O procurador destaca, ainda, que o avanço no combate à corrupção pode sofrer um duro revés se o próximo presidente de uma das duas Casas for um investigado por esse tipo de crime. “O voto secreto acaba se tornando, nesse contexto, uma via para eleição de um presidente que não esteja comprometido com as causas anticorrupção. Se não pior, presidentes das duas Casas que estejam comprometidos com atos de corrupção”, alerta.

Tanto o senador Renan Calheiros (MDB-AL) quanto o deputado Rodrigo Maia (DEM-RJ) – considerados favoritos nas eleições do Senado e da Câmara – são investigados pela Lava Jato.

Colega de Pozzobon, o coordenador da Lava Jato em Curitiba, Deltan Dallagnol, também tem usado as redes sociais para defender o voto aberto na disputa pelos comandos da Câmara e do Senado.

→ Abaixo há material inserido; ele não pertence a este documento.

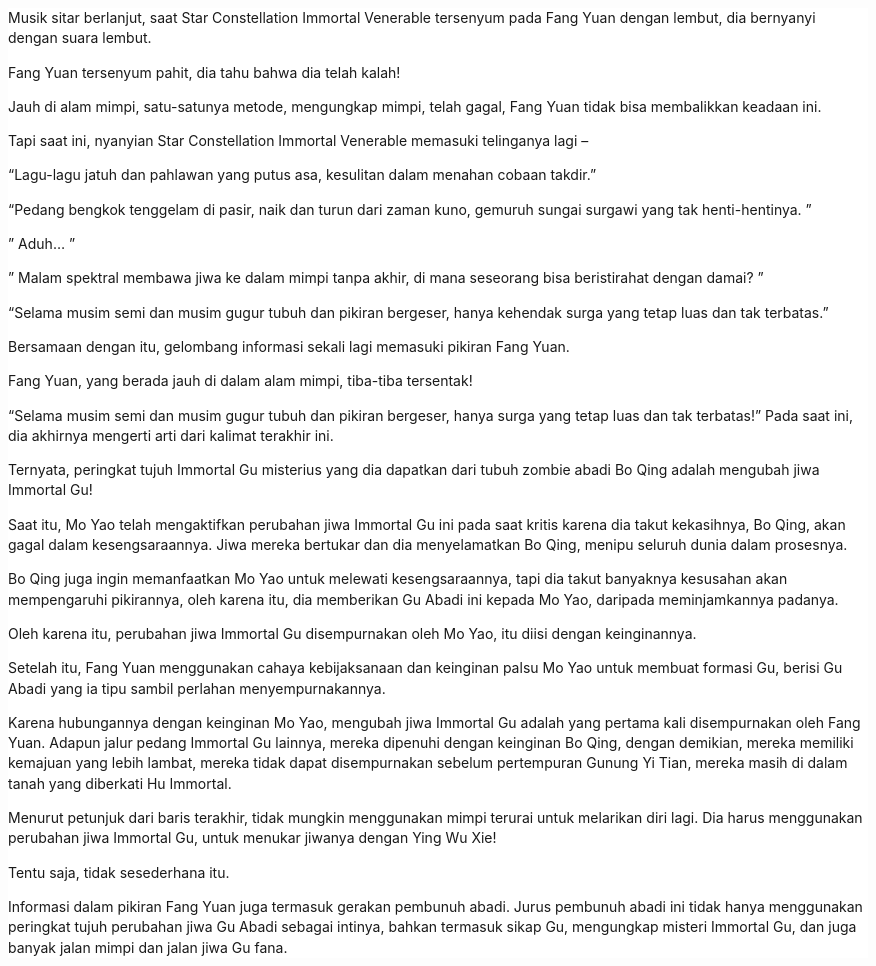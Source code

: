 Musik sitar berlanjut, saat Star Constellation Immortal Venerable tersenyum pada Fang Yuan dengan lembut, dia bernyanyi dengan suara lembut.

Fang Yuan tersenyum pahit, dia tahu bahwa dia telah kalah!

Jauh di alam mimpi, satu-satunya metode, mengungkap mimpi, telah gagal, Fang Yuan tidak bisa membalikkan keadaan ini.

Tapi saat ini, nyanyian Star Constellation Immortal Venerable memasuki telinganya lagi –

“Lagu-lagu jatuh dan pahlawan yang putus asa, kesulitan dalam menahan cobaan takdir.”

“Pedang bengkok tenggelam di pasir, naik dan turun dari zaman kuno, gemuruh sungai surgawi yang tak henti-hentinya. ”

” Aduh… ”

” Malam spektral membawa jiwa ke dalam mimpi tanpa akhir, di mana seseorang bisa beristirahat dengan damai? ”

“Selama musim semi dan musim gugur tubuh dan pikiran bergeser, hanya kehendak surga yang tetap luas dan tak terbatas.”

Bersamaan dengan itu, gelombang informasi sekali lagi memasuki pikiran Fang Yuan.

Fang Yuan, yang berada jauh di dalam alam mimpi, tiba-tiba tersentak!

“Selama musim semi dan musim gugur tubuh dan pikiran bergeser, hanya surga yang tetap luas dan tak terbatas!” Pada saat ini, dia akhirnya mengerti arti dari kalimat terakhir ini.

Ternyata, peringkat tujuh Immortal Gu misterius yang dia dapatkan dari tubuh zombie abadi Bo Qing adalah mengubah jiwa Immortal Gu!

Saat itu, Mo Yao telah mengaktifkan perubahan jiwa Immortal Gu ini pada saat kritis karena dia takut kekasihnya, Bo Qing, akan gagal dalam kesengsaraannya. Jiwa mereka bertukar dan dia menyelamatkan Bo Qing, menipu seluruh dunia dalam prosesnya.

Bo Qing juga ingin memanfaatkan Mo Yao untuk melewati kesengsaraannya, tapi dia takut banyaknya kesusahan akan mempengaruhi pikirannya, oleh karena itu, dia memberikan Gu Abadi ini kepada Mo Yao, daripada meminjamkannya padanya.



Oleh karena itu, perubahan jiwa Immortal Gu disempurnakan oleh Mo Yao, itu diisi dengan keinginannya.

Setelah itu, Fang Yuan menggunakan cahaya kebijaksanaan dan keinginan palsu Mo Yao untuk membuat formasi Gu, berisi Gu Abadi yang ia tipu sambil perlahan menyempurnakannya.

Karena hubungannya dengan keinginan Mo Yao, mengubah jiwa Immortal Gu adalah yang pertama kali disempurnakan oleh Fang Yuan. Adapun jalur pedang Immortal Gu lainnya, mereka dipenuhi dengan keinginan Bo Qing, dengan demikian, mereka memiliki kemajuan yang lebih lambat, mereka tidak dapat disempurnakan sebelum pertempuran Gunung Yi Tian, ​​mereka masih di dalam tanah yang diberkati Hu Immortal.

Menurut petunjuk dari baris terakhir, tidak mungkin menggunakan mimpi terurai untuk melarikan diri lagi. Dia harus menggunakan perubahan jiwa Immortal Gu, untuk menukar jiwanya dengan Ying Wu Xie!

Tentu saja, tidak sesederhana itu.

Informasi dalam pikiran Fang Yuan juga termasuk gerakan pembunuh abadi. Jurus pembunuh abadi ini tidak hanya menggunakan peringkat tujuh perubahan jiwa Gu Abadi sebagai intinya, bahkan termasuk sikap Gu, mengungkap misteri Immortal Gu, dan juga banyak jalan mimpi dan jalan jiwa Gu fana.
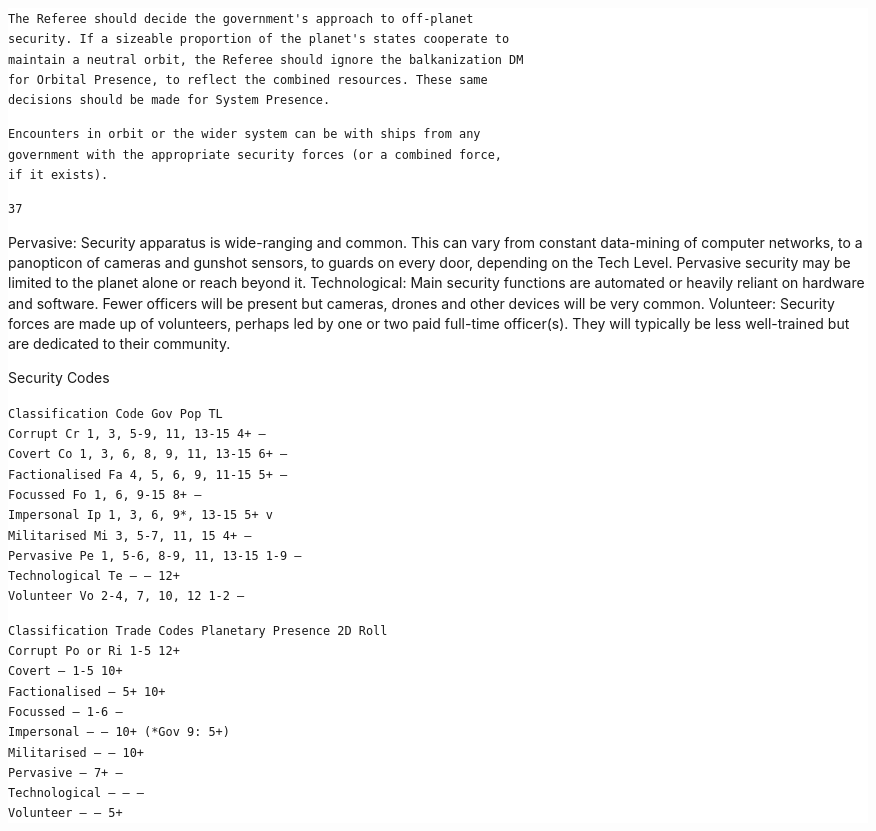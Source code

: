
 ```
The Referee should decide the government's approach to off-planet
security. If a sizeable proportion of the planet's states cooperate to
maintain a neutral orbit, the Referee should ignore the balkanization DM
for Orbital Presence, to reflect the combined resources. These same
decisions should be made for System Presence.
```

```
Encounters in orbit or the wider system can be with ships from any
government with the appropriate security forces (or a combined force,
if it exists).
```

```
37
```

Pervasive: Security apparatus is wide-ranging and common. This can
vary from constant data-mining of computer networks, to a panopticon of
cameras and gunshot sensors, to guards on every door, depending on
the Tech Level. Pervasive security may be limited to the planet alone or
reach beyond it.
Technological: Main security functions are automated or heavily reliant
on hardware and software. Fewer officers will be present but cameras,
drones and other devices will be very common.
Volunteer: Security forces are made up of volunteers, perhaps led by
one or two paid full-time officer(s). They will typically be less well-trained
but are dedicated to their community.

Security Codes

```
Classification Code Gov Pop TL
Corrupt Cr 1, 3, 5-9, 11, 13-15 4+ –
Covert Co 1, 3, 6, 8, 9, 11, 13-15 6+ –
Factionalised Fa 4, 5, 6, 9, 11-15 5+ –
Focussed Fo 1, 6, 9-15 8+ –
Impersonal Ip 1, 3, 6, 9*, 13-15 5+ v
Militarised Mi 3, 5-7, 11, 15 4+ –
Pervasive Pe 1, 5-6, 8-9, 11, 13-15 1-9 –
Technological Te – – 12+
Volunteer Vo 2-4, 7, 10, 12 1-2 –
```

```
Classification Trade Codes Planetary Presence 2D Roll
Corrupt Po or Ri 1-5 12+
Covert – 1-5 10+
Factionalised – 5+ 10+
Focussed – 1-6 –
Impersonal – – 10+ (*Gov 9: 5+)
Militarised – – 10+
Pervasive – 7+ –
Technological – – –
Volunteer – – 5+
```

“Mais de 500 mil pessoas estão pedindo o voto aberto. É um grito da sociedade pelo direito de acompanhar a posição de seus representantes nessa escolha que pode ser tão importante quanto a eleição de um Presidente da República”, disse Deltan em uma postagem no Twitter no dia 14 de janeiro. Junto com a mensagem, o procurador postou uma matéria do jornal Correio Braziliense com o título: “Manutenção da votação secreta é vista como um trunfo de Renan no Senado”.

Favorito para vencer disputa no Senado é crítico da Lava Jato

Reeleito para mais oito anos no Senado, Renan Calheiros (MDB) é um dos favoritos para ocupar a presidência no Senado pela quarta vez. A avaliação é que, com a eleição no Senado ocorrendo por voto secreto, Renan tem mais chances de vencer a disputa e voltar ao comando da Casa e, por consequência, à presidência do Congresso Nacional.

Se a eleição fosse aberta, uma parte dos senadores tenderia a votar contra o senador alagoano. Eles não estariam dispostos a serem associados publicamente a Renan, que responde a oito processos no Supremo Tribunal Federal (STF) e a mais dez inquéritos na Justiça.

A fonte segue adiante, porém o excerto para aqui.